When I read it back like that, it feels like a cop-out. Like I’m not fighting the good fight now. Knowing what I know about Jungian psychology, that the Anima (feminine personality of each man, his soul) is to be experienced primarily through his, or my own, inferior “weakest” function, it would make sense why I struggle so much with extraverted (material) reality. As an introverted intuitive man, I am most comfortable in the inner world of patterns, images, symbols, and deeper meanings. I am less comfortable and put together in the material reality of things. I often put my car keys down and forget where they are, or walk by the same cluttered pile every day – annoyed – and don’t do much about it. The impressions of material reality, through all my senses, can get incredibly overwhelming and stimulating. It can be too much for me.

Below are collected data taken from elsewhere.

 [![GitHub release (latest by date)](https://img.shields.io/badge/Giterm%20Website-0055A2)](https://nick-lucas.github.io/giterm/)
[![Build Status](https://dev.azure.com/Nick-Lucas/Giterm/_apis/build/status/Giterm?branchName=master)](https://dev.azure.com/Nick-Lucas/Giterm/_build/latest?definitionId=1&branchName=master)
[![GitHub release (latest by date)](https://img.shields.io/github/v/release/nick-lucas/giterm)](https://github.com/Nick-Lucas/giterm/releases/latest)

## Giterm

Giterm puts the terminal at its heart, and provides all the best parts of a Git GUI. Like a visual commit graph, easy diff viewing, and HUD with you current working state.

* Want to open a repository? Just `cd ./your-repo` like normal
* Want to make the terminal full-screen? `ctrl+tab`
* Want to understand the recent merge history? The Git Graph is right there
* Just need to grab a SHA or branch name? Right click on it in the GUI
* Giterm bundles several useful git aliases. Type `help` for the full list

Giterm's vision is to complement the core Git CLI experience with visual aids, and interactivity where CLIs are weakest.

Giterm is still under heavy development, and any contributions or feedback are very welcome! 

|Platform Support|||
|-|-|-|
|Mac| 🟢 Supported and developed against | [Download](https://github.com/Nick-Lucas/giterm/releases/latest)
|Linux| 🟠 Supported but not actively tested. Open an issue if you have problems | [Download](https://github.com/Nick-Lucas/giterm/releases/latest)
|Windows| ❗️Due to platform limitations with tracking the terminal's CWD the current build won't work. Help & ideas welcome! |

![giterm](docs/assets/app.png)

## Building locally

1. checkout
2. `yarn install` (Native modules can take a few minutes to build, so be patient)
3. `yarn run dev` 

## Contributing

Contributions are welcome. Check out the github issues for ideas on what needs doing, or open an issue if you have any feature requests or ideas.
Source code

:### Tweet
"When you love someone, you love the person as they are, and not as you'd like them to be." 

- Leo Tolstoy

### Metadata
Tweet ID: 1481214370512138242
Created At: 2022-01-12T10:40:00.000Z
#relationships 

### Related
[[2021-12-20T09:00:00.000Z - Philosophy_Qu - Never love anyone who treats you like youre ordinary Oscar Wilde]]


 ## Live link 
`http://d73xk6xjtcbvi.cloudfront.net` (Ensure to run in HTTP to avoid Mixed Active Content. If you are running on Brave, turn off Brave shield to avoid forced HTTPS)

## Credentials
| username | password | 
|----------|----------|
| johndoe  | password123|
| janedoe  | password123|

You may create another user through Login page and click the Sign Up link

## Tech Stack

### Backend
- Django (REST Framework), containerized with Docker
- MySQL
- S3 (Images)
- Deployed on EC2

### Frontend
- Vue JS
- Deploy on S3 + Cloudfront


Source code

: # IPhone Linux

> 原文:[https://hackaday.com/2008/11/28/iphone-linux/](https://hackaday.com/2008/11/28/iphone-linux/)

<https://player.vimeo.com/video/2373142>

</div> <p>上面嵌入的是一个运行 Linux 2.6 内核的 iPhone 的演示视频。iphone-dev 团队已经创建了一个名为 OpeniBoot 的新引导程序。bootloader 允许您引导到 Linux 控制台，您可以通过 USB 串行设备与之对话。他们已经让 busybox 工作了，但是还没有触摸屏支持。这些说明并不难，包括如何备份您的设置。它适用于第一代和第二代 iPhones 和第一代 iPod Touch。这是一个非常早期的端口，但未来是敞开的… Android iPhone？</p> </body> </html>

However, if the Anima (the woman a man is inwardly) in me is to connect me to the deeper realms of experience, and be the bridge to make me more whole, she will come through sensory experience itself. Another way to say it is that the richness and depth of my life will not necessarily come to me through intellectual intuitions, or hunches, or grand ideas – but through bodily experience. That perhaps my intuitions will be a mirror-side of a current, ongoing, never-ending adaptation to outer reality. That my soul will feel most alive when bodily living is connected to imaginative, intuitive functioning. That just as dreams, creative visions, and inner reverie come so naturally to me, these same dreams, visions, and inner reveries will have their known, and felt, counterpart in what I experience in day-to-day, moment-to-moment living. It’s where body and mind, soul and skin, touch.

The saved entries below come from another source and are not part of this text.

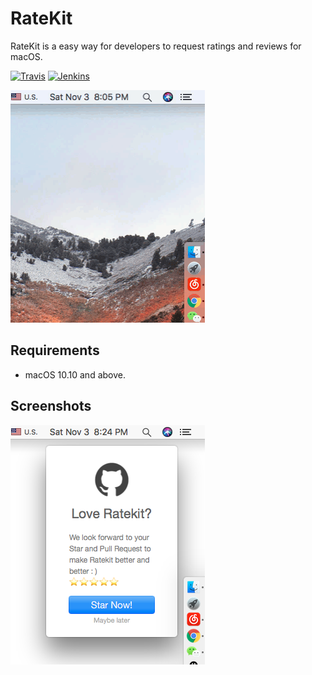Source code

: # RateKit
RateKit is a easy way for developers to request ratings and reviews for macOS.

[![Travis](https://img.shields.io/badge/build-passing-brightgreen.svg)](https://github.com/HsiangHo/RateKit)
[![Jenkins](https://img.shields.io/badge/license-MIT-red.svg)](https://github.com/HsiangHo/RateKit/blob/master/LICENSE)

![](https://github.com/HsiangHo/RateKit/blob/master/doc/gif.gif?raw=true "Optional Title")

## Requirements
- macOS 10.10 and above. 

## Screenshots

![](https://github.com/HsiangHo/RateKit/blob/master/doc/RateKit.png?raw=true "Optional Title")
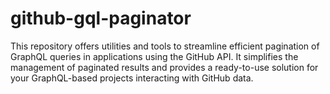 # github-gql-paginator
This repository offers utilities and tools to streamline efficient pagination of GraphQL queries in applications using the GitHub API. It simplifies the management of paginated results and provides a ready-to-use solution for your GraphQL-based projects interacting with GitHub data.
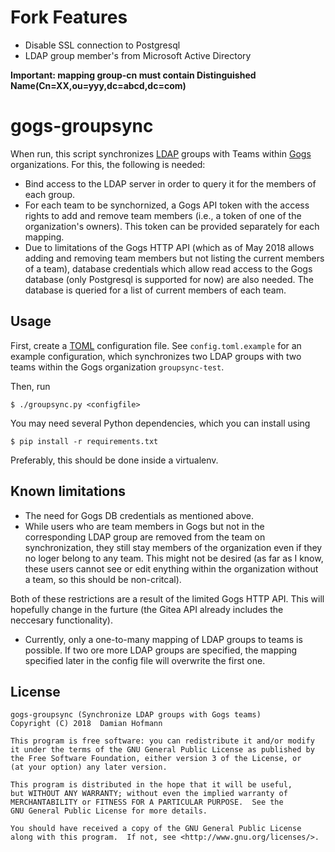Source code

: # Fork Features
* Disable SSL connection to Postgresql
* LDAP group member's from Microsoft Active Directory 

**Important: mapping group-cn must contain Distinguished Name(Cn=XX,ou=yyy,dc=abcd,dc=com)**

# gogs-groupsync
When run, this script synchronizes [LDAP](https://en.wikipedia.org/wiki/LDAP) groups with Teams within [Gogs](https://gogs.io) organizations. For this, the following is needed:

* Bind access to the LDAP server in order to query it for the members of each group.
* For each team to be synchornized, a Gogs API token with the access rights to add and remove team members (i.e., a token of one of the organization's owners). This token can be provided separately for each mapping.
* Due to limitations of the Gogs HTTP API (which as of May 2018 allows adding and removing team members but not listing the current members of a team), database credentials which allow read access to the Gogs database (only Postgresql is supported for now) are also needed. The database is queried for a list of current members of each team.

## Usage

First, create a [TOML](https://github.com/toml-lang/toml) configuration file. See `config.toml.example` for an example configuration, which synchronizes two LDAP groups with two teams within the Gogs organization `groupsync-test`.

Then, run

    $ ./groupsync.py <configfile>
    
You may need several Python dependencies, which you can install using

    $ pip install -r requirements.txt
    
Preferably, this should be done inside a virtualenv.

## Known limitations

* The need for Gogs DB credentials as mentioned above.
* While users who are team members in Gogs but not in the corresponding LDAP group are removed from the team on synchronization, they still stay members of the organization even if they no loger belong to any team. This might not be desired (as far as I know, these users cannot see or edit enything within the organization without a team, so this should be non-critcal).

Both of these restrictions are a result of the limited Gogs HTTP API. This will hopefully change in the furture (the Gitea API already includes the neccesary functionality).

* Currently, only a one-to-many mapping of LDAP groups to teams is possible. If two ore more LDAP groups are specified, the mapping specified later in the config file will overwrite the first one.

## License

    gogs-groupsync (Synchronize LDAP groups with Gogs teams)
    Copyright (C) 2018  Damian Hofmann

    This program is free software: you can redistribute it and/or modify
    it under the terms of the GNU General Public License as published by
    the Free Software Foundation, either version 3 of the License, or
    (at your option) any later version.

    This program is distributed in the hope that it will be useful,
    but WITHOUT ANY WARRANTY; without even the implied warranty of
    MERCHANTABILITY or FITNESS FOR A PARTICULAR PURPOSE.  See the
    GNU General Public License for more details.

    You should have received a copy of the GNU General Public License
    along with this program.  If not, see <http://www.gnu.org/licenses/>.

My intention of writing this tonight is because there was such a bridging moment that I experienced a few weeks ago that I cannot, and will not forget. My family and I were at my parent’s home for my younger sister’s baby shower. It could not have been a nicer day. Low 70s, sunny, light breeze and no humidity. At one point after the main activities were over, I could tell my youngest son, C (aged 6), was ready for a nap. He had come outside to find me because he is a boy that needs physical touch to feel loved and grounded. He came to me and asked me to pick him up and we sat down on my mom’s bench swing in her backyard. C faced me and hugged me as he sat on my lap on the swing. His head nestled on my left shoulder and I felt him gently drift to sleep.
I remember the way the sun rays were bursting through a tree and only raking the tops of my feet. It burned, yet felt so invigorating. I remember the sound of the leaves in the wind, party goers laughing, the smell of fresh cut grass, the sound of cicadas. The breeze danced across our skin, and butterflies whizzed around us, and I felt my little boy in my arms. We had no plans, no direction, no intention other than settling into those thirty minutes of letting go to sensory living. I was filled on that swing with an abundance of emotion, of gratitude, of wishing so much to imprint the sacred fucking wonder of it.

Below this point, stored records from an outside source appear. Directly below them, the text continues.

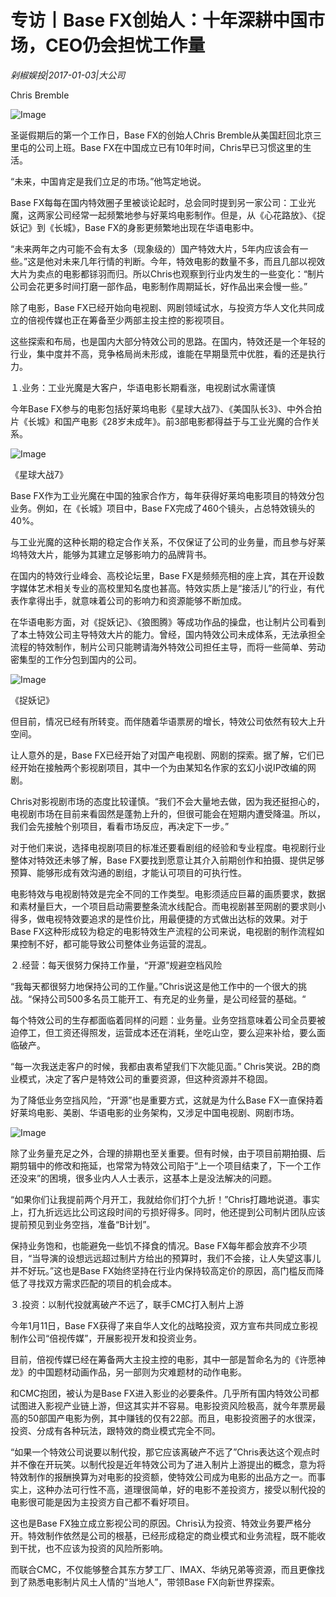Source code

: # 专访丨Base FX创始人：十年深耕中国市场，CEO仍会担忧工作量

*剁椒娱投|2017-01-03|大公司*

Chris Bremble

![Image](http://si1.go2yd.com/get-image/0K8wGDrY728)

圣诞假期后的第一个工作日，Base FX的创始人Chris Bremble从美国赶回北京三里屯的公司上班。Base FX在中国成立已有10年时间，Chris早已习惯这里的生活。

“未来，中国肯定是我们立足的市场。”他笃定地说。

Base FX每每在国内特效圈子里被谈论起时，总会同时提到另一家公司：工业光魔，这两家公司经常一起频繁地参与好莱坞电影制作。但是，从《心花路放》、《捉妖记》到《长城》，Base FX的身影更频繁地出现在华语电影中。

“未来两年之内可能不会有太多（现象级的）国产特效大片，5年内应该会有一些。”这是他对未来几年行情的判断。今年，特效电影的数量不多，而且几部以视效大片为卖点的电影都铩羽而归。所以Chris也观察到行业内发生的一些变化：“制片公司会花更多时间打磨一部作品，电影制作周期延长，好作品出来会慢一些。”

除了电影，Base FX已经开始向电视剧、网剧领域试水，与投资方华人文化共同成立的倍视传媒也正在筹备至少两部主投主控的影视项目。

这些探索和布局，也是国内大部分特效公司的思路。在国内，特效还是一个年轻的行业，集中度并不高，竞争格局尚未形成，谁能在早期垦荒中优胜，看的还是执行力。

１.业务：工业光魔是大客户，华语电影长期看涨，电视剧试水需谨慎

今年Base FX参与的电影包括好莱坞电影《星球大战7》、《美国队长3》、中外合拍片《长城》和国产电影《28岁未成年》。前3部电影都得益于与工业光魔的合作关系。

![Image](http://si1.go2yd.com/get-image/0K8wG8Fu0P2)

《星球大战7》

Base FX作为工业光魔在中国的独家合作方，每年获得好莱坞电影项目的特效分包业务。例如，在《长城》项目中，Base FX完成了460个镜头，占总特效镜头的40%。

与工业光魔的这种长期的稳定合作关系，不仅保证了公司的业务量，而且参与好莱坞特效大片，能够为其建立足够影响力的品牌背书。

在国内的特效行业峰会、高校论坛里，Base FX是频频亮相的座上宾，其在开设数字媒体艺术相关专业的高校里知名度也甚高。特效实质上是“接活儿”的行业，有代表作拿得出手，就意味着公司的影响力和资源能够不断加成。

在华语电影方面，对《捉妖记》、《狼图腾》等成功作品的操盘，也让制片公司看到了本土特效公司主导特效大片的能力。曾经，国内特效公司未成体系，无法承担全流程的特效制作，制片公司只能聘请海外特效公司担任主导，而将一些简单、劳动密集型的工作分包到国内的公司。

![Image](http://si1.go2yd.com/get-image/0K8wG9jHskS)

《捉妖记》

但目前，情况已经有所转变。而伴随着华语票房的增长，特效公司依然有较大上升空间。

让人意外的是，Base FX已经开始了对国产电视剧、网剧的探索。据了解，它们已经开始在接触两个影视剧项目，其中一个为由某知名作家的玄幻小说IP改编的网剧。

Chris对影视剧市场的态度比较谨慎。“我们不会大量地去做，因为我还挺担心的，电视剧市场在目前来看固然是蓬勃上升的，但很可能会在短期内遭受降温。所以，我们会先接触个别项目，看看市场反应，再决定下一步。”

对于他们来说，选择电视剧项目的标准还要看剧组的经验和专业程度。电视剧行业整体对特效还未够了解，Base FX要找到愿意让其介入前期创作和拍摄、提供足够预算、能够形成有效沟通的剧组，才能认可项目的可执行性。

电影特效与电视剧特效是完全不同的工作类型。电影须适应巨幕的画质要求，数据和素材量巨大，一个项目启动需要整条流水线配合。而电视剧甚至网剧的要求则小得多，做电视特效要追求的是性价比，用最便捷的方式做出达标的效果。对于Base FX这种形成较为稳定的电影特效生产流程的公司来说，电视剧的制作流程如果控制不好，都可能导致公司整体业务运营的混乱。

２.经营：每天很努力保持工作量，“开源”规避空档风险

“我每天都很努力地保持公司的工作量。”Chris说这是他工作中的一个很大的挑战。“保持公司500多名员工能开工、有充足的业务量，是公司经营的基础。“

每个特效公司的生存都面临着同样的问题：业务量。业务空挡意味着公司全员要被迫停工，但工资还得照发，运营成本还在消耗，坐吃山空，要么迎来补给，要么面临破产。

“每一次我送走客户的时候，我都由衷希望我们下次能见面。” Chris笑说。2B的商业模式，决定了客户是特效公司的重要资源，但这种资源并不稳固。

为了降低业务空挡风险，“开源”也是重要方式，这就是为什么Base FX一直保持着好莱坞电影、美剧、华语电影的业务架构，又涉足中国电视剧、网剧市场。

![Image](http://si1.go2yd.com/get-image/0K8wGAzpnrk)

除了业务量充足之外，合理的排期也至关重要。但有时候，由于项目前期拍摄、后期剪辑中的修改和拖延，也常常为特效公司陷于“上一个项目结束了，下一个工作还没来”的困境，很多业内人人士表示，这基本上是没法解决的问题。

“如果你们让我提前两个月开工，我就给你们打个九折！”Chris打趣地说道。事实上，打九折远远比公司这段时间的亏损好得多。同时，他还提到公司制片团队应该提前预见到业务空挡，准备“B计划”。

保持业务饱和，也能避免一些饥不择食的情况。Base FX每年都会放弃不少项目，“当导演的设想远远超过制片方给出的预算时，我们不会接，让人失望这事儿并不好玩。”这也是Base FX始终坚持在行业内保持较高定价的原因，高门槛反而降低了寻找双方需求匹配的项目的机会成本。

３.投资：以制代投就离破产不远了，联手CMC打入制片上游

今年1月11日，Base FX获得了来自华人文化的战略投资，双方宣布共同成立影视制作公司“倍视传媒”，开展影视开发和投资业务。

目前，倍视传媒已经在筹备两大主投主控的电影，其中一部是暂命名为的《许愿神龙》的中国题材动画作品，另一部则为灾难题材的动作电影。

和CMC抱团，被认为是Base FX进入影业的必要条件。几乎所有国内特效公司都试图进入影视产业链上游，但这其实并不容易。电影投资风险极高，就今年票房最高的50部国产电影为例，其中赚钱的仅有22部。而且，电影投资圈子的水很深，投资、分成有各种玩法，跟特效的商业模式完全不同。

“如果一个特效公司说要以制代投，那它应该离破产不远了”Chris表达这个观点时并不像在开玩笑。以制代投是近年特效公司为了进入制片上游提出的概念，意为将特效制作的报酬换算为对电影的投资额，使特效公司成为电影的出品方之一。而事实上，这种办法可行性不高，道理很简单，好的电影不差投资方，接受以制代投的电影很可能是因为主投资方自己都不看好项目。

这也是Base FX独立成立影视公司的原因。Chris认为投资、特效业务要严格分开。特效制作依然是公司的根基，已经形成稳定的商业模式和业务流程，既不能收到干扰，也不应该为投资的风险所影响。

而联合CMC，不仅能够整合其东方梦工厂、IMAX、华纳兄弟等资源，而且更像找到了熟悉电影制片风土人情的“当地人”，带领Base FX向新世界探索。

It took me on a ride through my senses. I felt all of them – together, and separately. It connected me to my heart, and I know for sure my soul was present. I didn’t want it to end. Now, it feels like a wild, fertile, vital animal alive in the recesses of my psyche. It pulsed with the heartbeat of something more than real. It wasn’t an idea, concept, inner vision – it was the simplest of of simple human moments of nothing – and everything – all at once.
In a way, I already know that the magical experience I just spoke of is possible consistently. I am aware that the portal of soul that moment bridged for me is more about tuning to a different mode of perception – albeit with much challenge – as much as I can. It is about valuing and being attentive to the sensory world. That the collective unconscious – the deepest layers of experience will come through outer reality.